--- To do ---
Extract every record, exactly as written, and ignore the pictures.

==== Source material ====

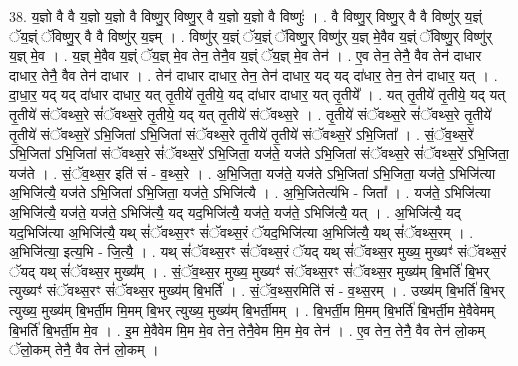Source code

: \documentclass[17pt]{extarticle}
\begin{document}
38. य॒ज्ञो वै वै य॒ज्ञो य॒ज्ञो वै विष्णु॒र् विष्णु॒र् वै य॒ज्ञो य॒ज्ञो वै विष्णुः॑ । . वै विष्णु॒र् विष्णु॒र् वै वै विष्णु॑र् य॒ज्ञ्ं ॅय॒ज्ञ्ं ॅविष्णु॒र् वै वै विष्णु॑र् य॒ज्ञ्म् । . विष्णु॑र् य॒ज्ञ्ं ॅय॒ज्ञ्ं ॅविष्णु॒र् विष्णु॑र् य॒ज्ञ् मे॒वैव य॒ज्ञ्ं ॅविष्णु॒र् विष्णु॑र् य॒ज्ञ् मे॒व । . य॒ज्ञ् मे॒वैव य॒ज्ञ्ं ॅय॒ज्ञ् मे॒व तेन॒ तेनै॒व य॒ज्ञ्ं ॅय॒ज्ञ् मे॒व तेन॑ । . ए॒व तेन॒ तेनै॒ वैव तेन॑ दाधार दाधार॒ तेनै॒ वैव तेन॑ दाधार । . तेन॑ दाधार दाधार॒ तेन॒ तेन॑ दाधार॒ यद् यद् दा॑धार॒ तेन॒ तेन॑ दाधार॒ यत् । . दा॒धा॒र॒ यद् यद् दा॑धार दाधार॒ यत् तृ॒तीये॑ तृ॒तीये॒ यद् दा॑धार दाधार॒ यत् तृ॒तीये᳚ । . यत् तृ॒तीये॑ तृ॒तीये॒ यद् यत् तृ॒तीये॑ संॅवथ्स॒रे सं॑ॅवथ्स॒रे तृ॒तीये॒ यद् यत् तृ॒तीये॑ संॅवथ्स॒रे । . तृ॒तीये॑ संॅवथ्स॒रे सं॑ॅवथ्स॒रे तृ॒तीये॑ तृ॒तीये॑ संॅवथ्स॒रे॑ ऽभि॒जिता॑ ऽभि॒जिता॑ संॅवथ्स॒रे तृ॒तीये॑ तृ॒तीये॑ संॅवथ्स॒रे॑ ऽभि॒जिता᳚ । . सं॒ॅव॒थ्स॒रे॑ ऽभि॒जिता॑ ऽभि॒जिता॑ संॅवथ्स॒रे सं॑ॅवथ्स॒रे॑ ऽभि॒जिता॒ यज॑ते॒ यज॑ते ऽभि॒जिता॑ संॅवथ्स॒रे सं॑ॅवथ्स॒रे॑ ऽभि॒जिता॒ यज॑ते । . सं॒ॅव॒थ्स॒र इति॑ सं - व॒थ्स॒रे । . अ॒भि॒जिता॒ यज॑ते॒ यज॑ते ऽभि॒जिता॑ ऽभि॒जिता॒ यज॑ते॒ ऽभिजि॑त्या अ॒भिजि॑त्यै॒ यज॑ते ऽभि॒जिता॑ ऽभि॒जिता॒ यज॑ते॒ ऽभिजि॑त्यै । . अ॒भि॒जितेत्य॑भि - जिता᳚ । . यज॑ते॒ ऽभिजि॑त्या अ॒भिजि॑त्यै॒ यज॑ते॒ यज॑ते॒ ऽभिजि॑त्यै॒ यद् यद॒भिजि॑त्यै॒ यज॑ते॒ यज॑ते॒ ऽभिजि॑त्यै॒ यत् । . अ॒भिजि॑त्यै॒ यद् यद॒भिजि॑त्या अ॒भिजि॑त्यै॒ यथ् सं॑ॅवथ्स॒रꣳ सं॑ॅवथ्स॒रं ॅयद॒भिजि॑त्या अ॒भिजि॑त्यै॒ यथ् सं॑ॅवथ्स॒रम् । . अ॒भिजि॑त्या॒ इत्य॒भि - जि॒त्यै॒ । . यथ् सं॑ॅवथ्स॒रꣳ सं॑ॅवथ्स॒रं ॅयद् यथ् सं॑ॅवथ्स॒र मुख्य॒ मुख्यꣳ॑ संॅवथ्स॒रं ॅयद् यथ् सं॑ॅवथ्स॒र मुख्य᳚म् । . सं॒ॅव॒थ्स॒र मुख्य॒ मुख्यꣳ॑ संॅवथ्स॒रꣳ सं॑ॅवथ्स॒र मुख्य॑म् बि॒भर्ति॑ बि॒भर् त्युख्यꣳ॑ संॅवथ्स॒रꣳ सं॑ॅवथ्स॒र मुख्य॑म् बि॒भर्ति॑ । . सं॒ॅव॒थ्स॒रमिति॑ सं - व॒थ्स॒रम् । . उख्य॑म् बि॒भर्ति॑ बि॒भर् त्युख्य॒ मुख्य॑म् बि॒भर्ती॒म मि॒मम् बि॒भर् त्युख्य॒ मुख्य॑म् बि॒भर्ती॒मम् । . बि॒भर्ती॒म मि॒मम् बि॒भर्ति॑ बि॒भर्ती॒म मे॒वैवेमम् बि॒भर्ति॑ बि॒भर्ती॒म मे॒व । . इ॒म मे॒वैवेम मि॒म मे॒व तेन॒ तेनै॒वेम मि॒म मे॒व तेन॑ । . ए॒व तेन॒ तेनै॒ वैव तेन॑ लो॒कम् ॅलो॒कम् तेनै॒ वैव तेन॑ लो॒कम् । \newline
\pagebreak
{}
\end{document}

====

--- Final answer ---
Source code

: \documentclass[17pt]{extarticle}
\begin{document}
38. य॒ज्ञो वै वै य॒ज्ञो य॒ज्ञो वै विष्णु॒र् विष्णु॒र् वै य॒ज्ञो य॒ज्ञो वै विष्णुः॑ । . वै विष्णु॒र् विष्णु॒र् वै वै विष्णु॑र् य॒ज्ञ्ं ॅय॒ज्ञ्ं ॅविष्णु॒र् वै वै विष्णु॑र् य॒ज्ञ्म् । . विष्णु॑र् य॒ज्ञ्ं ॅय॒ज्ञ्ं ॅविष्णु॒र् विष्णु॑र् य॒ज्ञ् मे॒वैव य॒ज्ञ्ं ॅविष्णु॒र् विष्णु॑र् य॒ज्ञ् मे॒व । . य॒ज्ञ् मे॒वैव य॒ज्ञ्ं ॅय॒ज्ञ् मे॒व तेन॒ तेनै॒व य॒ज्ञ्ं ॅय॒ज्ञ् मे॒व तेन॑ । . ए॒व तेन॒ तेनै॒ वैव तेन॑ दाधार दाधार॒ तेनै॒ वैव तेन॑ दाधार । . तेन॑ दाधार दाधार॒ तेन॒ तेन॑ दाधार॒ यद् यद् दा॑धार॒ तेन॒ तेन॑ दाधार॒ यत् । . दा॒धा॒र॒ यद् यद् दा॑धार दाधार॒ यत् तृ॒तीये॑ तृ॒तीये॒ यद् दा॑धार दाधार॒ यत् तृ॒तीये᳚ । . यत् तृ॒तीये॑ तृ॒तीये॒ यद् यत् तृ॒तीये॑ संॅवथ्स॒रे सं॑ॅवथ्स॒रे तृ॒तीये॒ यद् यत् तृ॒तीये॑ संॅवथ्स॒रे । . तृ॒तीये॑ संॅवथ्स॒रे सं॑ॅवथ्स॒रे तृ॒तीये॑ तृ॒तीये॑ संॅवथ्स॒रे॑ ऽभि॒जिता॑ ऽभि॒जिता॑ संॅवथ्स॒रे तृ॒तीये॑ तृ॒तीये॑ संॅवथ्स॒रे॑ ऽभि॒जिता᳚ । . सं॒ॅव॒थ्स॒रे॑ ऽभि॒जिता॑ ऽभि॒जिता॑ संॅवथ्स॒रे सं॑ॅवथ्स॒रे॑ ऽभि॒जिता॒ यज॑ते॒ यज॑ते ऽभि॒जिता॑ संॅवथ्स॒रे सं॑ॅवथ्स॒रे॑ ऽभि॒जिता॒ यज॑ते । . सं॒ॅव॒थ्स॒र इति॑ सं - व॒थ्स॒रे । . अ॒भि॒जिता॒ यज॑ते॒ यज॑ते ऽभि॒जिता॑ ऽभि॒जिता॒ यज॑ते॒ ऽभिजि॑त्या अ॒भिजि॑त्यै॒ यज॑ते ऽभि॒जिता॑ ऽभि॒जिता॒ यज॑ते॒ ऽभिजि॑त्यै । . अ॒भि॒जितेत्य॑भि - जिता᳚ । . यज॑ते॒ ऽभिजि॑त्या अ॒भिजि॑त्यै॒ यज॑ते॒ यज॑ते॒ ऽभिजि॑त्यै॒ यद् यद॒भिजि॑त्यै॒ यज॑ते॒ यज॑ते॒ ऽभिजि॑त्यै॒ यत् । . अ॒भिजि॑त्यै॒ यद् यद॒भिजि॑त्या अ॒भिजि॑त्यै॒ यथ् सं॑ॅवथ्स॒रꣳ सं॑ॅवथ्स॒रं ॅयद॒भिजि॑त्या अ॒भिजि॑त्यै॒ यथ् सं॑ॅवथ्स॒रम् । . अ॒भिजि॑त्या॒ इत्य॒भि - जि॒त्यै॒ । . यथ् सं॑ॅवथ्स॒रꣳ सं॑ॅवथ्स॒रं ॅयद् यथ् सं॑ॅवथ्स॒र मुख्य॒ मुख्यꣳ॑ संॅवथ्स॒रं ॅयद् यथ् सं॑ॅवथ्स॒र मुख्य᳚म् । . सं॒ॅव॒थ्स॒र मुख्य॒ मुख्यꣳ॑ संॅवथ्स॒रꣳ सं॑ॅवथ्स॒र मुख्य॑म् बि॒भर्ति॑ बि॒भर् त्युख्यꣳ॑ संॅवथ्स॒रꣳ सं॑ॅवथ्स॒र मुख्य॑म् बि॒भर्ति॑ । . सं॒ॅव॒थ्स॒रमिति॑ सं - व॒थ्स॒रम् । . उख्य॑म् बि॒भर्ति॑ बि॒भर् त्युख्य॒ मुख्य॑म् बि॒भर्ती॒म मि॒मम् बि॒भर् त्युख्य॒ मुख्य॑म् बि॒भर्ती॒मम् । . बि॒भर्ती॒म मि॒मम् बि॒भर्ति॑ बि॒भर्ती॒म मे॒वैवेमम् बि॒भर्ति॑ बि॒भर्ती॒म मे॒व । . इ॒म मे॒वैवेम मि॒म मे॒व तेन॒ तेनै॒वेम मि॒म मे॒व तेन॑ । . ए॒व तेन॒ तेनै॒ वैव तेन॑ लो॒कम् ॅलो॒कम् तेनै॒ वैव तेन॑ लो॒कम् । \newline
\pagebreak
{}
\end{document}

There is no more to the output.